Israel attack on Iran

Syria exploding

Islamists taking control of Egypt and setting off another Iran style regime

Europe solving its banking problems

Spain staying solvent

Dodd Frank going into effect

Obamacare being implanted or repealed

Tax reform

Fiscal cliff

EPA implanting more harsh regulations if Obama reelected

Cordray turned loose on banks if Obama reelected

Major terror attack somewhere

Greece staying in the Euro

Pakistan staying stable-or what passes for stable there

Major shift in US energy independence through fracking and deep water drilling

There has rarely been a time in modern history with so many black swans circling, any of which could cause major disruptions, war, further economic decline, or the rise of dangerous regimes.
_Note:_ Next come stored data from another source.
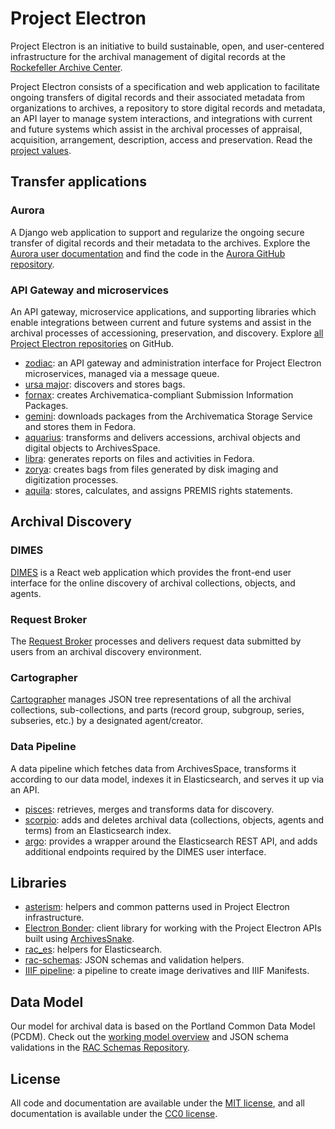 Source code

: # Project Electron

Project Electron is an initiative to build sustainable, open, and user-centered infrastructure for the archival management of digital records at the [Rockefeller Archive Center](http://rockarch.org/).

Project Electron consists of a specification and web application to facilitate ongoing transfers of digital records and their associated metadata from organizations to archives, a repository to store digital records and metadata, an API layer to manage system interactions, and integrations with current and future systems which assist in the archival processes of appraisal, acquisition, arrangement, description, access and preservation. Read the [project values](project-values.md).

## Transfer applications
### Aurora
A Django web application to support and regularize the ongoing secure transfer of digital records and their metadata to the archives. Explore the [Aurora user documentation](https://docs.rockarch.org/aurora-docs/) and find the code in the [Aurora GitHub repository](https://github.com/RockefellerArchiveCenter/aurora).

### API Gateway and microservices
An API gateway, microservice applications, and supporting libraries which enable integrations between current and future systems and assist in the archival processes of accessioning, preservation, and discovery. Explore [all Project Electron repositories](https://github.com/topics/project-electron) on GitHub.

  - [zodiac](https://github.com/RockefellerArchiveCenter/zodiac): an API gateway and administration interface for Project Electron microservices, managed via a message queue.
  - [ursa major](https://github.com/RockefellerArchiveCenter/ursa_major): discovers and stores bags.
  - [fornax](https://github.com/RockefellerArchiveCenter/fornax): creates Archivematica-compliant Submission Information Packages.
  - [gemini](https://github.com/RockefellerArchiveCenter/gemini): downloads packages from the Archivematica Storage Service and stores them in Fedora.
  - [aquarius](https://github.com/RockefellerArchiveCenter/aquarius): transforms and delivers accessions, archival objects and digital objects to ArchivesSpace.
  - [libra](https://github.com/RockefellerArchiveCenter/libra): generates reports on files and activities in Fedora.
  - [zorya](https://github.com/RockefellerArchiveCenter/zorya): creates bags from files generated by disk imaging and digitization processes.
  - [aquila](https://github.com/RockefellerArchiveCenter/aquila): stores, calculates, and assigns PREMIS rights statements.

## Archival Discovery
### DIMES
[DIMES](https://github.com/RockefellerArchiveCenter/dimes) is a React web application which provides the front-end user interface for the online discovery of archival collections, objects, and agents.

### Request Broker
The [Request Broker](https://github.com/RockefellerArchiveCenter/request_broker) processes and delivers request data submitted by users from an archival discovery environment.

### Cartographer
[Cartographer](https://github.com/RockefellerArchiveCenter/cartographer) manages JSON tree representations of all the archival collections, sub-collections, and parts (record group, subgroup, series, subseries, etc.) by a designated agent/creator.

### Data Pipeline
A data pipeline which fetches data from ArchivesSpace, transforms it according to our data model, indexes it in Elasticsearch, and serves it up via an API.

- [pisces](https://github.com/RockefellerArchiveCenter/pisces): retrieves, merges and transforms data for discovery.
- [scorpio](https://github.com/RockefellerArchiveCenter/scorpio): adds and deletes archival data (collections, objects, agents and terms) from an Elasticsearch index.
- [argo](https://github.com/RockefellerArchiveCenter/argo): provides a wrapper around the Elasticsearch REST API, and adds additional endpoints required by the DIMES user interface.

## Libraries

  - [asterism](https://github.com/RockefellerArchiveCenter/asterism): helpers and common patterns used in Project Electron infrastructure.
  - [Electron Bonder](https://github.com/RockefellerArchiveCenter/ElectronBonder): client library for working with the Project Electron APIs built using [ArchivesSnake](https://github.com/archivesspace-labs/ArchivesSnake/).
  - [rac_es](https://github.com/RockefellerArchiveCenter/rac_es): helpers for Elasticsearch.
  - [rac-schemas](https://github.com/RockefellerArchiveCenter/rac_schemas): JSON schemas and validation helpers.
  - [IIIF pipeline](https://github.com/RockefellerArchiveCenter/iiif-pipeline): a pipeline to create image derivatives and IIIF Manifests.

## Data Model

Our model for archival data is based on the Portland Common Data Model (PCDM). Check out the [working model overview](https://github.com/RockefellerArchiveCenter/rac_schemas/blob/base/Simplified_Data_Model.png) and JSON schema validations in the [RAC Schemas Repository](https://github.com/RockefellerArchiveCenter/rac_schemas).

## License

All code and documentation are available under the [MIT license](LICENSE), and all documentation is available under the [CC0 license](LICENSE-CC0.md).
Or things might go in a good direction, and then things could really take off. The problem is there is nobody who can predict the final outcome of any of the above list.

When there is so much uncertainty, companies don’t expand. They do not hire other than what they absolutely need which cannot be covered by overtime or temporary workers. Investors don’t take big risks. Governments muddle. Eventually one or more of these things will happen- good or bad and then a direction will be established-good or bad. There will be decisive acts on each of the above in the next six months and then we will know better where we are headed.

So then what to do. US real estate is likely one of the only safe places to go. Values are still relatively low in most places outside of New York, Washington and San Francisco. While there could be another decline if there is a major recession soon, the more likely thing is some continuing value increase, stability or, at worst, a small decline in value for awhile, then up again. A decent property, in a good location, with a good cash flow, reasonably levered, is about as safe as you can be right now. If you can acquire an asset at a 7% or 8% cap now, and lever it 65%, then you can likely clip coupons for many years and not really worry. From here, real estate values are not likely to have any serious decline in the US. What is more likely is there will be high inflation is a few years when all of the monetary stimulus combines with a return to growth. Then you can raise rents.

As opposed to stocks, which will remain highly volatile, bonds which will pay nothing for at least two more years, and then drop in value as rates are raised, and offshore investments which are subject to huge black swan events, US real estate is a relatively safe haven for years to come. Gold pays no return and is far too speculative. Currencies are way too unpredictable. Commodities are going to remain volatile and subject to many unpredictable events.

I like collecting rent checks and being able to go look at and touch an asset located where I can get to it easily. Just remember-it is all in the buy- don’t chase the price to excessive levels, or then it is no longer a good investment. Real estate is only good if you buy it right, and you do good solid due dili to make sure of what you are buying.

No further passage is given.